On the DASO poster campaign - Mbali Ntuli

DA Youth federal chairperson explains purpose of controversial poster

An open letter to DA Youth members on the DASO poster campaign

Dear Colleagues,

This letter serves the purpose of establishing some clarity about the DA Youth's new DASO registration poster and the thinking behind it. This poster has, as you have all no doubt seen, caused a significant stir - for the first time ever the DA Youth is dominating the headlines and setting the change agenda in South Africa.

With all the comments, good and bad, we have achieved our goal of engaging South Africans in a frank debate about one of the most defining issues in our country today - tolerance. Our leader, Gana, has sent out a newsletter this morning going into a bit more detail about the poster itself. I want to take you a bit further back...

Established at the Federal Congress of 2010, the DA Youth has for the past two years been an organization that has both had to establish functioning party structures as well as champion issues and campaigns that are relevant and solution orientated for the young people of South Africa. You are all very aware the DA Youth has run numerous campaigns in the last two years that have very effectively highlighted issues about education, NSFAS, youth unemployment, POIB and entrepreneurship to name a few. Our ‘fixing the future' document has also acted as a wonderful road map of tangible open and opportunity solutions to the youth crisis gripping our nation.

Whilst excellent in nature and in what they proposed, none of these campaigns fully highlighted or focused on our vision for South Africa, nor did they receive the attention they deserved in the public discourse despite the serious nature of the issues they addressed.  Our youth as well as our federal party kept being accused of not tackling the one issue that people felt our party was too afraid to address, race.

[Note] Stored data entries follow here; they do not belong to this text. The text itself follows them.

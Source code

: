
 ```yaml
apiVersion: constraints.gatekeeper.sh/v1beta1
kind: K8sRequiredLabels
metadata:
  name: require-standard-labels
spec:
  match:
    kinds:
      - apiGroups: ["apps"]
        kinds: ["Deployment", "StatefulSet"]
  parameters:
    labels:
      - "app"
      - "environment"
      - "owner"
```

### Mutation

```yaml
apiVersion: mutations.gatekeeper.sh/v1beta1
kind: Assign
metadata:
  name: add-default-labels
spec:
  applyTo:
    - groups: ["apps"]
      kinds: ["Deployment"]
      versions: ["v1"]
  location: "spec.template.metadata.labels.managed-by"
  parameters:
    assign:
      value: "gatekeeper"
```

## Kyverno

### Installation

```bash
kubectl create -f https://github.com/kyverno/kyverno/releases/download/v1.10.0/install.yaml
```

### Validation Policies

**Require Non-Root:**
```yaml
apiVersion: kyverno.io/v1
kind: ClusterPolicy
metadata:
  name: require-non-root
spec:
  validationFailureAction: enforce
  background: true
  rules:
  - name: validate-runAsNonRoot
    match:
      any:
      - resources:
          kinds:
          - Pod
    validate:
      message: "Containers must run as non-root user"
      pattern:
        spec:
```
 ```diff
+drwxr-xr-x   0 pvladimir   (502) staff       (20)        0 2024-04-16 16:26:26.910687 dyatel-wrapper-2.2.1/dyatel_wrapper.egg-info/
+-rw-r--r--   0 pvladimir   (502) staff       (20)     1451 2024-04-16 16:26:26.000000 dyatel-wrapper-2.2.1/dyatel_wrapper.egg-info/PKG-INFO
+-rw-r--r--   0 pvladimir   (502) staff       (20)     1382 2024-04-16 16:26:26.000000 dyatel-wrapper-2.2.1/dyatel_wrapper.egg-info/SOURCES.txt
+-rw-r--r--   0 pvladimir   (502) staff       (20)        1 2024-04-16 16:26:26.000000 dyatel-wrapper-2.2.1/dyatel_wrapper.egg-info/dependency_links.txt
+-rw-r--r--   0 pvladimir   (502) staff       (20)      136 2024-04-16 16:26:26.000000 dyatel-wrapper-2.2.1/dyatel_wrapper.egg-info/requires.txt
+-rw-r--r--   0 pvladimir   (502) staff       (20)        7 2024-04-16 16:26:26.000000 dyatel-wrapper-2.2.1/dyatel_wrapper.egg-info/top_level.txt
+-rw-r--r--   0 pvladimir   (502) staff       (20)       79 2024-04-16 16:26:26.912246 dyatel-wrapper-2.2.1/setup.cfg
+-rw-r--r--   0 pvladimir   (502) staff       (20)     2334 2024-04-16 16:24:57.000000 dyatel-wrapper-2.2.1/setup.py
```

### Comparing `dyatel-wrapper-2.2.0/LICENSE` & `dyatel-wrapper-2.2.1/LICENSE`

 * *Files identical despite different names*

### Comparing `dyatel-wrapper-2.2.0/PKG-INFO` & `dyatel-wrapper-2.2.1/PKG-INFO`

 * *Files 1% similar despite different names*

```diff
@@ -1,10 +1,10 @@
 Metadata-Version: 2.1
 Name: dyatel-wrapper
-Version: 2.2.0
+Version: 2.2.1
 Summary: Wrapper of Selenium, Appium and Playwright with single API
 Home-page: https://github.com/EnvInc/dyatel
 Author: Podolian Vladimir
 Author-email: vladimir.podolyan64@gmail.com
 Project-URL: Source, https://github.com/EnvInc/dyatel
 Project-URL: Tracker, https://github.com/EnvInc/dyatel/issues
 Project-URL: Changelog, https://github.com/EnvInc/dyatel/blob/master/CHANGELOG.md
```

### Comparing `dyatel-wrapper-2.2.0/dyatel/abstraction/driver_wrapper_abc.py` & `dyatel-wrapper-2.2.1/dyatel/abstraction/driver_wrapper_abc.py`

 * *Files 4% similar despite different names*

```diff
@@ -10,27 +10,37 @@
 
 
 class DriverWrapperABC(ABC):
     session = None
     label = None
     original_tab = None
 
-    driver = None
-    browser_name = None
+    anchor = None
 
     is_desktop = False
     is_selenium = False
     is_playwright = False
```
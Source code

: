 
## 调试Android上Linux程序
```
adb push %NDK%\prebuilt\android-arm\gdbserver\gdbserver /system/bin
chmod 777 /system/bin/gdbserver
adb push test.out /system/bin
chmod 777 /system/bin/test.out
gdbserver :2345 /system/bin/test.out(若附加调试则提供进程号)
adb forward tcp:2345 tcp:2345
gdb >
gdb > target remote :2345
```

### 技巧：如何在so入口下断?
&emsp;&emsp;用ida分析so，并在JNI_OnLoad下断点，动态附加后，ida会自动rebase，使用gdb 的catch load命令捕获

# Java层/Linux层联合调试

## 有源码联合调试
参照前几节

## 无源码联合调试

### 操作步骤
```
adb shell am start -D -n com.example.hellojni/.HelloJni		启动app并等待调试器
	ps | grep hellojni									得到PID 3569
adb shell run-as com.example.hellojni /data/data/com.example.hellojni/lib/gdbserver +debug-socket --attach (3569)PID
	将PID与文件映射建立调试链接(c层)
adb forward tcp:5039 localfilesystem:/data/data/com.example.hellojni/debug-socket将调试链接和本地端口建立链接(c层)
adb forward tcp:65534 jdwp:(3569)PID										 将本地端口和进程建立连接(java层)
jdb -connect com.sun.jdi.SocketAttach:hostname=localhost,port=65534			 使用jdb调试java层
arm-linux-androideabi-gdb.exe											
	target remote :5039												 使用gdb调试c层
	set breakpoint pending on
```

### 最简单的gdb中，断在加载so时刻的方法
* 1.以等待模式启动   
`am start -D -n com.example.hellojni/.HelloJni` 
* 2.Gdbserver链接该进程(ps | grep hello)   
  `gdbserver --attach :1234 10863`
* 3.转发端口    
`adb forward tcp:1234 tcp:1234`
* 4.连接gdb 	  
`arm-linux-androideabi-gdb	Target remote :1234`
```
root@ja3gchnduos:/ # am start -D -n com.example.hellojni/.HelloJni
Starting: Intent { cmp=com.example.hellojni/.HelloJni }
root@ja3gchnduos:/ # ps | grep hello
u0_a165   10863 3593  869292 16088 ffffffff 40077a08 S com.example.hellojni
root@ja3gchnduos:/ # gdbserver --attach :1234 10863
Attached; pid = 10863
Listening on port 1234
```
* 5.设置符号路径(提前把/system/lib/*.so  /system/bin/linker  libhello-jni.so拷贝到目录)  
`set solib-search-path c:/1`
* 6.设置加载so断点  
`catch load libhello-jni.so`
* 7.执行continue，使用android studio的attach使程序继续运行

It is my belief that as the youth of the Democratic Alliance we have a role far larger than that of simply rolling out campaigns or attending protests and the like. I believe that as youth leaders we have a mandate to find the courage to speak about things that really matter to all young people, whether in the DA or not. Race, whether we like it or not, still matters.

I do not believe for an instant that there is a member of the DA Youth who is not in some way tired of fact that everything that happens in this country, whether it is about our party or the greater political climate, always resorts back to race. Do not misunderstand me, some issues really do have a racial element in our country and need to be explored as such, but many do not and are constantly used to further cement already firmly drawn racial lines.

The choice for us as the youth leaders of the DA becomes simple. Do we continue to try and work in an environment which reduces our every effort to race and refuses to accept our nonracial message? Or do we, because we are unafraid and know full well that we espouse a future of one nation and one future, decide to be the first youth organization to lead the conversation on our terms?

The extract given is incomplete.